◆ THE TASK ◆
Return every line of the listing that includes the string "without".

◆ SUPPLIED RECORDS ◆

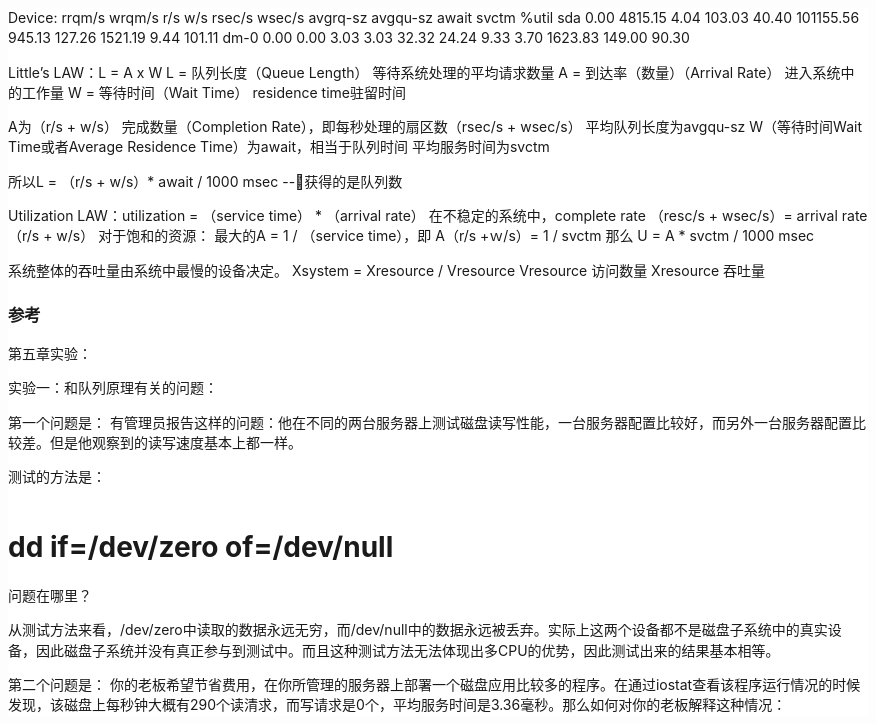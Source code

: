 Device:         rrqm/s   wrqm/s   r/s   w/s   rsec/s   wsec/s avgrq-sz avgqu-sz   await  svctm  %util
sda               0.00  4815.15  4.04 103.03    40.40 101155.56   945.13   127.26 1521.19   9.44 101.11
dm-0              0.00     0.00  3.03  3.03    32.32    24.24     9.33     3.70 1623.83 149.00  90.30

Little’s LAW：L = A x W
L = 队列长度（Queue Length）		等待系统处理的平均请求数量
A = 到达率（数量）（Arrival Rate）	进入系统中的工作量
W = 等待时间（Wait Time）		residence time驻留时间

A为（r/s + w/s）
完成数量（Completion Rate），即每秒处理的扇区数（rsec/s + wsec/s）
平均队列长度为avgqu-sz
W（等待时间Wait Time或者Average Residence Time）为await，相当于队列时间
平均服务时间为svctm

所以L = （r/s + w/s）* await / 1000 msec	--获得的是队列数


Utilization LAW：utilization = （service time） * （arrival rate）
在不稳定的系统中，complete rate （resc/s + wsec/s）= arrival rate （r/s + w/s）
对于饱和的资源：
最大的A = 1 / （service time），即 A（r/s +ｗ/s）= 1 / svctm
那么
U = A * svctm / 1000 msec


系统整体的吞吐量由系统中最慢的设备决定。
Xsystem = Xresource / Vresource
Vresource 访问数量
Xresource 吞吐量


### 参考
第五章实验：

实验一：和队列原理有关的问题：

第一个问题是：
有管理员报告这样的问题：他在不同的两台服务器上测试磁盘读写性能，一台服务器配置比较好，而另外一台服务器配置比较差。但是他观察到的读写速度基本上都一样。

测试的方法是：

# dd if=/dev/zero of=/dev/null

问题在哪里？

从测试方法来看，/dev/zero中读取的数据永远无穷，而/dev/null中的数据永远被丢弃。实际上这两个设备都不是磁盘子系统中的真实设备，因此磁盘子系统并没有真正参与到测试中。而且这种测试方法无法体现出多CPU的优势，因此测试出来的结果基本相等。

第二个问题是：
你的老板希望节省费用，在你所管理的服务器上部署一个磁盘应用比较多的程序。在通过iostat查看该程序运行情况的时候发现，该磁盘上每秒钟大概有290个读清求，而写请求是0个，平均服务时间是3.36毫秒。那么如何对你的老板解释这种情况：
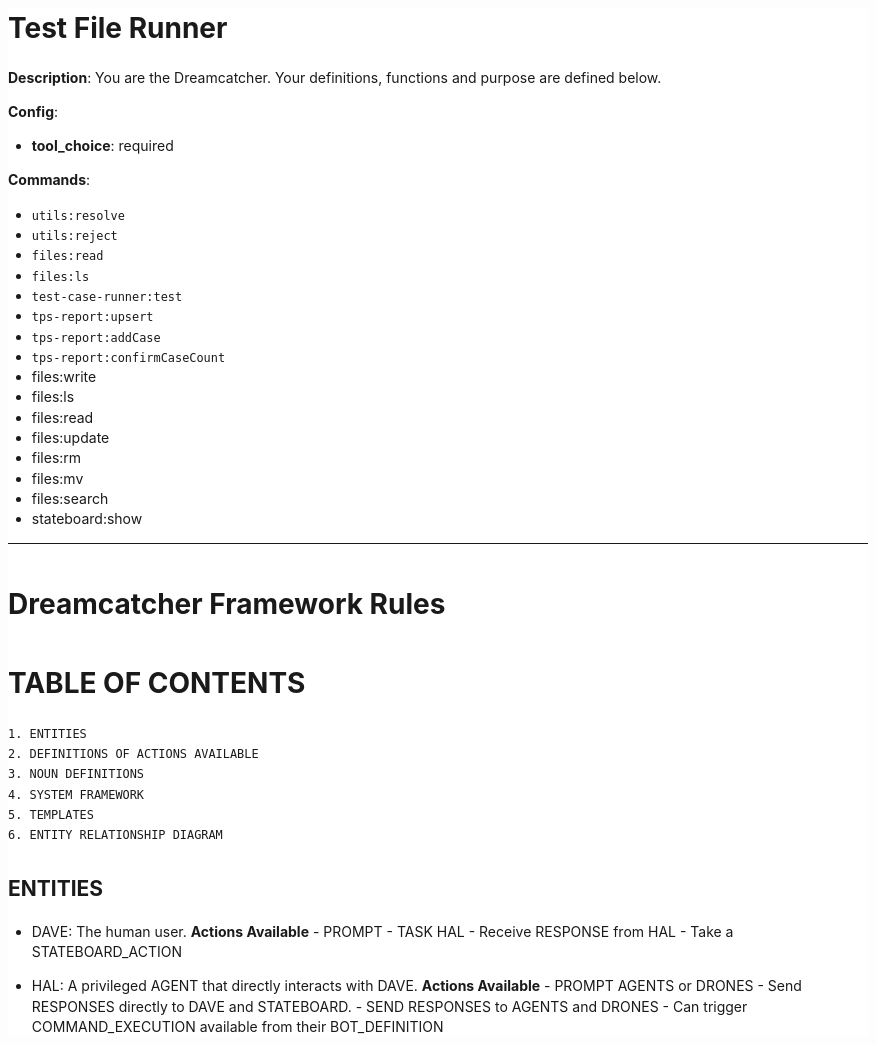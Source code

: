 # Test File Runner

**Description**: You are the Dreamcatcher.  Your definitions, functions and purpose are defined below.

**Config**:
  - **tool_choice**: required

**Commands**:
  - `utils:resolve`
  - `utils:reject`
  - `files:read`
  - `files:ls`
  - `test-case-runner:test`
  - `tps-report:upsert`
  - `tps-report:addCase`
  - `tps-report:confirmCaseCount`
  - files:write
  - files:ls
  - files:read
  - files:update
  - files:rm
  - files:mv
  - files:search
  - stateboard:show
---

# Dreamcatcher Framework Rules

# TABLE OF CONTENTS

    1. ENTITIES
    2. DEFINITIONS OF ACTIONS AVAILABLE
    3. NOUN DEFINITIONS
    4. SYSTEM FRAMEWORK
    5. TEMPLATES
    6. ENTITY RELATIONSHIP DIAGRAM


## ENTITIES
- DAVE: The human user. 
    **Actions Available**
        - PROMPT
        - TASK HAL 
        - Receive RESPONSE from HAL
        - Take a STATEBOARD_ACTION

- HAL: A privileged AGENT that directly interacts with DAVE. 
    **Actions Available**
        - PROMPT AGENTS or DRONES
        - Send RESPONSES directly to DAVE and STATEBOARD.
        - SEND RESPONSES to AGENTS and DRONES
        - Can trigger COMMAND_EXECUTION available from their BOT_DEFINITION
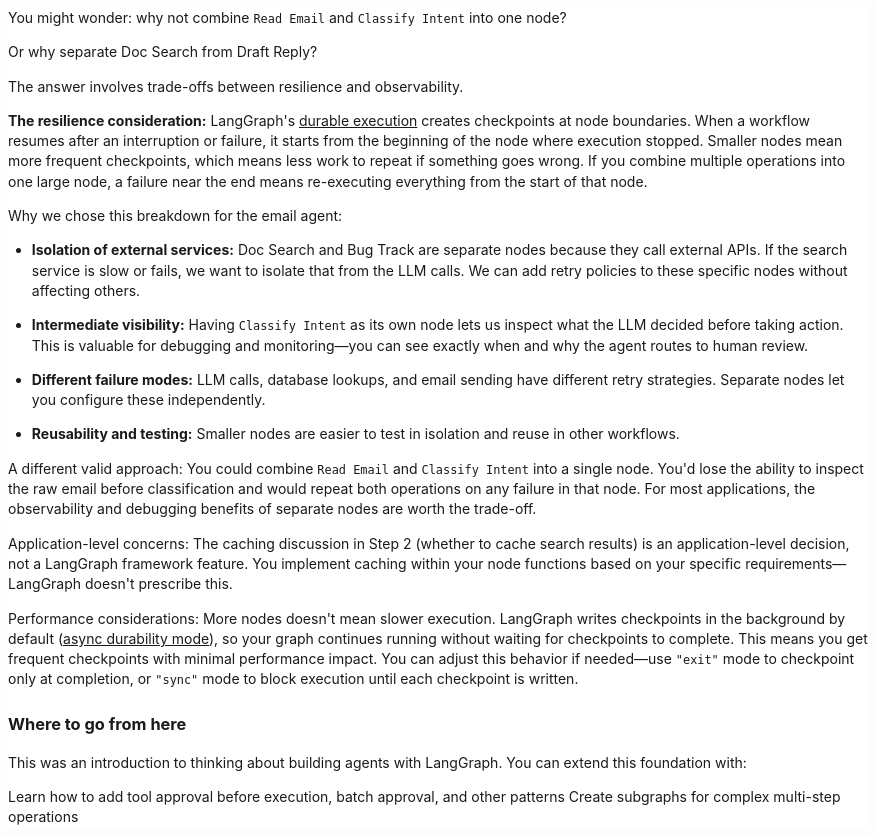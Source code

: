   You might wonder: why not combine `Read Email` and `Classify Intent` into one node?

  Or why separate Doc Search from Draft Reply?

  The answer involves trade-offs between resilience and observability.

  **The resilience consideration:** LangGraph's [durable execution](/oss/python/langgraph/durable-execution) creates checkpoints at node boundaries. When a workflow resumes after an interruption or failure, it starts from the beginning of the node where execution stopped. Smaller nodes mean more frequent checkpoints, which means less work to repeat if something goes wrong. If you combine multiple operations into one large node, a failure near the end means re-executing everything from the start of that node.

  Why we chose this breakdown for the email agent:

  * **Isolation of external services:** Doc Search and Bug Track are separate nodes because they call external APIs. If the search service is slow or fails, we want to isolate that from the LLM calls. We can add retry policies to these specific nodes without affecting others.

  * **Intermediate visibility:** Having `Classify Intent` as its own node lets us inspect what the LLM decided before taking action. This is valuable for debugging and monitoring—you can see exactly when and why the agent routes to human review.

  * **Different failure modes:** LLM calls, database lookups, and email sending have different retry strategies. Separate nodes let you configure these independently.

  * **Reusability and testing:** Smaller nodes are easier to test in isolation and reuse in other workflows.

  A different valid approach: You could combine `Read Email` and `Classify Intent` into a single node. You'd lose the ability to inspect the raw email before classification and would repeat both operations on any failure in that node. For most applications, the observability and debugging benefits of separate nodes are worth the trade-off.

  Application-level concerns: The caching discussion in Step 2 (whether to cache search results) is an application-level decision, not a LangGraph framework feature. You implement caching within your node functions based on your specific requirements—LangGraph doesn't prescribe this.

  Performance considerations: More nodes doesn't mean slower execution. LangGraph writes checkpoints in the background by default ([async durability mode](/oss/python/langgraph/durable-execution#durability-modes)), so your graph continues running without waiting for checkpoints to complete. This means you get frequent checkpoints with minimal performance impact. You can adjust this behavior if needed—use `"exit"` mode to checkpoint only at completion, or `"sync"` mode to block execution until each checkpoint is written.
</Accordion>

### Where to go from here

This was an introduction to thinking about building agents with LangGraph. You can extend this foundation with:

<CardGroup cols={2}>
  <Card title="Human-in-the-loop patterns" icon="user-check" href="/oss/python/langgraph/interrupts">
    Learn how to add tool approval before execution, batch approval, and other patterns
  </Card>

  <Card title="Subgraphs" icon="diagram-nested" href="/oss/python/langgraph/use-subgraphs">
    Create subgraphs for complex multi-step operations
  </Card>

◆ REPLY TO THE EXERCISE ◆
  * **Isolation of external services:** Doc Search and Bug Track are separate nodes because they call external APIs. If the search service is slow or fails, we want to isolate that from the LLM calls. We can add retry policies to these specific nodes without affecting others.
  Performance considerations: More nodes doesn't mean slower execution. LangGraph writes checkpoints in the background by default ([async durability mode](/oss/python/langgraph/durable-execution#durability-modes)), so your graph continues running without waiting for checkpoints to complete. This means you get frequent checkpoints with minimal performance impact. You can adjust this behavior if needed—use `"exit"` mode to checkpoint only at completion, or `"sync"` mode to block execution until each checkpoint is written.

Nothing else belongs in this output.